■ **Saved entries**
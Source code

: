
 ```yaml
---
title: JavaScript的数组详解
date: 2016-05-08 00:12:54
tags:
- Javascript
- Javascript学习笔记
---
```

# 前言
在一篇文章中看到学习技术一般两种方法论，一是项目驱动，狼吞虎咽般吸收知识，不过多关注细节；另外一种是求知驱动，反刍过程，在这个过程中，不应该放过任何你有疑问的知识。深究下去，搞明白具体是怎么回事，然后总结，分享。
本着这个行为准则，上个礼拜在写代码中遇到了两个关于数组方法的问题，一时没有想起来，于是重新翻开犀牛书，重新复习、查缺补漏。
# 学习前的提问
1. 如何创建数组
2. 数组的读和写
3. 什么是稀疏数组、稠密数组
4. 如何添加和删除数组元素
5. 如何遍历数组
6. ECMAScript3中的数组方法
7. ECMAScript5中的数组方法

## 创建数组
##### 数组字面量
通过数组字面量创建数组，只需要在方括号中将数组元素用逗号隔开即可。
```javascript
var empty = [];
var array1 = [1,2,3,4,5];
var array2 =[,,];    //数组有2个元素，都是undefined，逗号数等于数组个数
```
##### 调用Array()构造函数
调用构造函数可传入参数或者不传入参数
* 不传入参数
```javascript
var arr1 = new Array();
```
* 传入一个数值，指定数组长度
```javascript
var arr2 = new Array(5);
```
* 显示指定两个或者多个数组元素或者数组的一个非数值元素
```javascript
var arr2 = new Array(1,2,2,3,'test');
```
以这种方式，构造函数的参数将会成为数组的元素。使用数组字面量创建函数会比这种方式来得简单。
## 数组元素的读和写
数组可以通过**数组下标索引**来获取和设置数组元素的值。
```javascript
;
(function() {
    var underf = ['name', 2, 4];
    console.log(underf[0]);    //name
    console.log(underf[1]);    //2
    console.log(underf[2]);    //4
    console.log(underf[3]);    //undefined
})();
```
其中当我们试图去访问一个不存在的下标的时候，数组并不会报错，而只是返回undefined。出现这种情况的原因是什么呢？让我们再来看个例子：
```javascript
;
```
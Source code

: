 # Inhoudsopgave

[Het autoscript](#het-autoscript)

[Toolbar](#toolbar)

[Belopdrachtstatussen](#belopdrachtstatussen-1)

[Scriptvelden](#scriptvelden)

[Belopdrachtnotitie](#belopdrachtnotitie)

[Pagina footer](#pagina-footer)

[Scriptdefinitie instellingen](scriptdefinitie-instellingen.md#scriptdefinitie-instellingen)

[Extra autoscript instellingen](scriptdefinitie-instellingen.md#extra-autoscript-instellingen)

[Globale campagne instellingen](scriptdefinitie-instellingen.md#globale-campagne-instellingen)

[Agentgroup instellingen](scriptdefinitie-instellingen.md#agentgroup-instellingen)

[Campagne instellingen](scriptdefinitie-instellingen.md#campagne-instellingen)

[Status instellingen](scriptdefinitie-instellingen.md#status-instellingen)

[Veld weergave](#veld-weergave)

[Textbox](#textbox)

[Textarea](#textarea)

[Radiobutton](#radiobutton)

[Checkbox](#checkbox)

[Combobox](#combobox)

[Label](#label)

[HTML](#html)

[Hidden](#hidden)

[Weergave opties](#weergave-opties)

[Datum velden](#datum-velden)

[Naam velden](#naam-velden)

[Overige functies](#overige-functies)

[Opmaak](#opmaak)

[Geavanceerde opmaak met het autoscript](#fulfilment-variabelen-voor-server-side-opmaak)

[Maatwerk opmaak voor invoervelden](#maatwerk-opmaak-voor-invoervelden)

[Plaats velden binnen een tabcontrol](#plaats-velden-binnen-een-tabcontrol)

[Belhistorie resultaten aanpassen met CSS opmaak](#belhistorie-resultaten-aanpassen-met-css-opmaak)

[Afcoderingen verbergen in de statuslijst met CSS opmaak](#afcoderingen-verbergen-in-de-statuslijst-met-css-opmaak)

■ **Try it**
Repeat every entry exactly as written above.

■ **Result**
Source code

:
 ```yaml
---
title: JavaScript的数组详解
date: 2016-05-08 00:12:54
tags:
- Javascript
- Javascript学习笔记
---
```

# 前言
在一篇文章中看到学习技术一般两种方法论，一是项目驱动，狼吞虎咽般吸收知识，不过多关注细节；另外一种是求知驱动，反刍过程，在这个过程中，不应该放过任何你有疑问的知识。深究下去，搞明白具体是怎么回事，然后总结，分享。
本着这个行为准则，上个礼拜在写代码中遇到了两个关于数组方法的问题，一时没有想起来，于是重新翻开犀牛书，重新复习、查缺补漏。
# 学习前的提问
1. 如何创建数组
2. 数组的读和写
3. 什么是稀疏数组、稠密数组
4. 如何添加和删除数组元素
5. 如何遍历数组
6. ECMAScript3中的数组方法
7. ECMAScript5中的数组方法

## 创建数组
##### 数组字面量
通过数组字面量创建数组，只需要在方括号中将数组元素用逗号隔开即可。
```javascript
var empty = [];
var array1 = [1,2,3,4,5];
var array2 =[,,];    //数组有2个元素，都是undefined，逗号数等于数组个数
```
##### 调用Array()构造函数
调用构造函数可传入参数或者不传入参数
* 不传入参数
```javascript
var arr1 = new Array();
```
* 传入一个数值，指定数组长度
```javascript
var arr2 = new Array(5);
```
* 显示指定两个或者多个数组元素或者数组的一个非数值元素
```javascript
var arr2 = new Array(1,2,2,3,'test');
```
以这种方式，构造函数的参数将会成为数组的元素。使用数组字面量创建函数会比这种方式来得简单。
## 数组元素的读和写
数组可以通过**数组下标索引**来获取和设置数组元素的值。
```javascript
;
(function() {
    var underf = ['name', 2, 4];
    console.log(underf[0]);    //name
    console.log(underf[1]);    //2
    console.log(underf[2]);    //4
    console.log(underf[3]);    //undefined
})();
```
其中当我们试图去访问一个不存在的下标的时候，数组并不会报错，而只是返回undefined。出现这种情况的原因是什么呢？让我们再来看个例子：
```javascript
;
```
Source code

: # Inhoudsopgave

[Het autoscript](#het-autoscript)

[Toolbar](#toolbar)

[Belopdrachtstatussen](#belopdrachtstatussen-1)

[Scriptvelden](#scriptvelden)

[Belopdrachtnotitie](#belopdrachtnotitie)

[Pagina footer](#pagina-footer)

[Scriptdefinitie instellingen](scriptdefinitie-instellingen.md#scriptdefinitie-instellingen)

[Extra autoscript instellingen](scriptdefinitie-instellingen.md#extra-autoscript-instellingen)

[Globale campagne instellingen](scriptdefinitie-instellingen.md#globale-campagne-instellingen)

[Agentgroup instellingen](scriptdefinitie-instellingen.md#agentgroup-instellingen)

[Campagne instellingen](scriptdefinitie-instellingen.md#campagne-instellingen)

[Status instellingen](scriptdefinitie-instellingen.md#status-instellingen)

[Veld weergave](#veld-weergave)

[Textbox](#textbox)

[Textarea](#textarea)

[Radiobutton](#radiobutton)

[Checkbox](#checkbox)

[Combobox](#combobox)

[Label](#label)

[HTML](#html)

[Hidden](#hidden)

[Weergave opties](#weergave-opties)

[Datum velden](#datum-velden)

[Naam velden](#naam-velden)

[Overige functies](#overige-functies)

[Opmaak](#opmaak)

[Geavanceerde opmaak met het autoscript](#fulfilment-variabelen-voor-server-side-opmaak)

[Maatwerk opmaak voor invoervelden](#maatwerk-opmaak-voor-invoervelden)

[Plaats velden binnen een tabcontrol](#plaats-velden-binnen-een-tabcontrol)

[Belhistorie resultaten aanpassen met CSS opmaak](#belhistorie-resultaten-aanpassen-met-css-opmaak)

[Afcoderingen verbergen in de statuslijst met CSS opmaak](#afcoderingen-verbergen-in-de-statuslijst-met-css-opmaak)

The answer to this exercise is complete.